Esas objeciones se las han hecho llegar a la Asociación Estadounidense de Bibliotecas (ALA, por sus siglas en inglés), que desde 1982 elabora una lista de los libros que más quejas han recibido a lo largo de ese año. En el buscador al final de la noticia puedes acceder al ranking de libros que han recibido más críticas en el país desde 2001.

Entre los manuales más sancionados, además de «Tango», encontramos «La guerra del chocolate», «Las ventajas de ser un marginado» o «El diario completamente verídico de un indio a tiempo parcial», todos ellos publicados también en España.

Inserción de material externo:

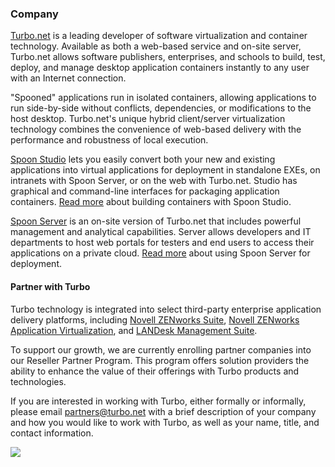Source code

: ### Company

[Turbo.net](http://turbo.net) is a leading developer of software virtualization and container technology. Available as both a web-based service and on-site server, Turbo.net allows software publishers, enterprises, and schools to build, test, deploy, and manage desktop application containers instantly to any user with an Internet connection.

"Spooned" applications run in isolated containers, allowing applications to run side-by-side without conflicts, dependencies, or modifications to the host desktop. Turbo.net's unique hybrid client/server virtualization technology combines the convenience of web-based delivery with the performance and robustness of local execution.

[Spoon Studio](/studio) lets you easily convert both your new and existing applications into virtual applications for deployment in standalone EXEs, on intranets with Spoon Server, or on the web with Turbo.net. Studio has graphical and command-line interfaces for packaging application containers. [Read more](/docs/building) about building containers with Spoon Studio.

[Spoon Server](/server) is an on-site version of Turbo.net that includes powerful management and analytical capabilities. Server allows developers and IT departments to host web portals for testers and end users to access their applications on a private cloud. [Read more](/docs/deploying/to-a-turbo-server) about using Spoon Server for deployment.

#### Partner with Turbo

Turbo technology is integrated into select third-party enterprise application delivery platforms, including [Novell ZENworks Suite](https://www.novell.com/products/zenworks/zenworks-suite/), [Novell ZENworks Application Virtualization](https://www.novell.com/products/zenworks/applicationvirtualization/), and [LANDesk Management Suite](http://landesk.com/).

To support our growth, we are currently enrolling partner companies into our Reseller Partner Program. This program offers solution providers the ability to enhance the value of their offerings with Turbo products and technologies.

If you are interested in working with Turbo, either formally or informally, please email [partners@turbo.net](mailto:partners@turbo.net) with a brief description of your company and how you would like to work with Turbo, as well as your name, title, and contact information.

![](/components/docs/getting_started/about/careers-montage.jpg)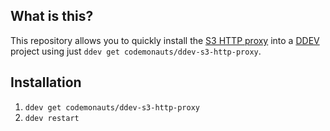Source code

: ## What is this?

This repository allows you to quickly install the [S3 HTTP proxy](https://github.com/codemonauts/s3-http-proxy) into a [DDEV](https://ddev.readthedocs.io) project using just `ddev get codemonauts/ddev-s3-http-proxy`.

## Installation

1. `ddev get codemonauts/ddev-s3-http-proxy`
2. `ddev restart`

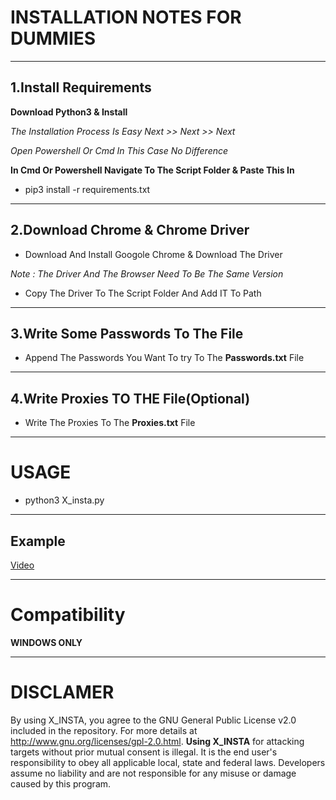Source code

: 
# INSTALLATION NOTES FOR DUMMIES

---

## 1.Install Requirements

**Download Python3 & Install**

*The Installation Process Is Easy Next >> Next >> Next*

*Open Powershell Or Cmd In This Case No Difference*

**In Cmd Or Powershell Navigate To The Script Folder & Paste This In**  

- pip3 install -r requirements.txt

---

## 2.Download Chrome & Chrome Driver

- Download And Install Googole Chrome & Download The Driver

*Note : The Driver And The Browser Need To Be The Same Version*

- Copy The Driver To The Script Folder And Add IT To Path


---


## 3.Write Some Passwords To The File 

- Append The Passwords You Want To try To The **Passwords.txt** File 
 
--- 

## 4.Write Proxies TO THE File(Optional)

- Write The Proxies To The **Proxies.txt** File

---

# USAGE


- python3 X_insta.py


---
## Example

[Video](https://streamable.com/3cboed)

---

# Compatibility

**WINDOWS ONLY**

---
# DISCLAMER 

By using X_INSTA, you agree to the GNU General Public License v2.0 included in the repository. For more details at http://www.gnu.org/licenses/gpl-2.0.html. **Using X_INSTA**  for attacking targets without prior mutual consent is illegal. It is the end user's responsibility to obey all applicable local, state and federal laws. Developers assume no liability and are not responsible for any misuse or damage caused by this program.
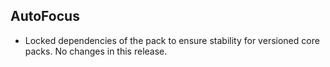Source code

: ## AutoFocus

- Locked dependencies of the pack to ensure stability for versioned core packs. No changes in this release.
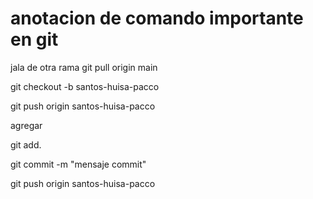 # anotacion de comando importante en git

jala de otra rama
git pull origin main 

git checkout -b santos-huisa-pacco

git push origin santos-huisa-pacco

agregar 

git add.

git commit -m "mensaje commit"

git push origin santos-huisa-pacco
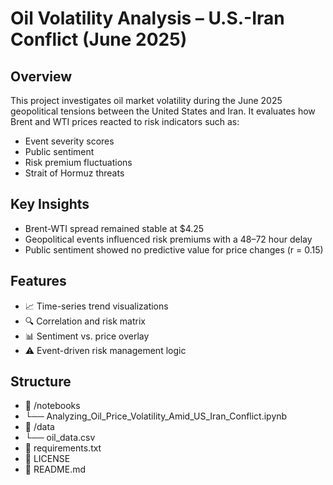 # Oil Volatility Analysis – U.S.-Iran Conflict (June 2025)

## Overview
This project investigates oil market volatility during the June 2025 geopolitical tensions between the United States and Iran. It evaluates how Brent and WTI prices reacted to risk indicators such as:

- Event severity scores
- Public sentiment
- Risk premium fluctuations
- Strait of Hormuz threats

## Key Insights
- Brent-WTI spread remained stable at $4.25
- Geopolitical events influenced risk premiums with a 48–72 hour delay
- Public sentiment showed no predictive value for price changes (r = 0.15)

## Features
- 📈 Time-series trend visualizations
- 🔍 Correlation and risk matrix
- 📊 Sentiment vs. price overlay
- ⚠️ Event-driven risk management logic

## Structure

 - 📁 /notebooks
 - └── Analyzing_Oil_Price_Volatility_Amid_US_Iran_Conflict.ipynb
 - 📁 /data
 - └── oil_data.csv
 - 📄 requirements.txt
 - 📄 LICENSE
 - 📄 README.md
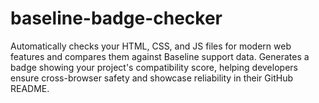 # baseline-badge-checker
Automatically checks your HTML, CSS, and JS files for modern web features and compares them against Baseline support data. Generates a badge showing your project's compatibility score, helping developers ensure cross-browser safety and showcase reliability in their GitHub README.
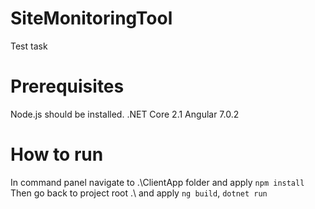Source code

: # SiteMonitoringTool
Test task

# Prerequisites
Node.js should be installed.
.NET Core 2.1
Angular 7.0.2

# How to run
In command panel navigate to .\ClientApp folder and apply `npm install`
Then go back to project root .\ and apply `ng build`, `dotnet run`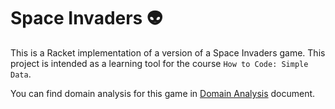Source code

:# Space Invaders :alien:

This is a Racket implementation of a version of a Space Invaders game. This project is intended as a learning tool for the course `How to Code: Simple Data`.

You can find domain analysis for this game in  [Domain Analysis](./space_invaders.pdf) document.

¿Los motivos? Principalmente la inclusión de pasajes en los que se incluyen encuentros sexuales, consumo de drogas, personajes homosexuales, suicidas o violentos. Sin embargo, con el fin de reivindicarlos, durante esta semana editores, libreros, bibliotecarios… rinden homenaje a estos textos organizando jornadas de lectura o concursos en redes sociales de «lectores rebeldes» con «libros prohibidos».

¡No leas ese libro!

¿Deben los padres vetar ciertas lecturas a sus hijos pese a que éstas, a priori, puedan estar recomendadas para su grupo de edad? «Nunca se deben prohibir, porque de hacerlo, es muy probable que el niño muestre más apetencia por acercarse a ellas», señala Rosa Rivas, profesora de Psicología Evolutiva en la Universidad de Santiago de Compostela. «Tampoco es recomendable una lista de libros prohibidos porque eso justamente a esas edades va a generar que traten de buscarlos por otras vías. Lo ideal es que los padres sean conocedores de las lecturas de sus hijos y las comenten en su parte positiva. Que les enseñen a ser críticos y que les aporten un juicio de valor a la hora de leer».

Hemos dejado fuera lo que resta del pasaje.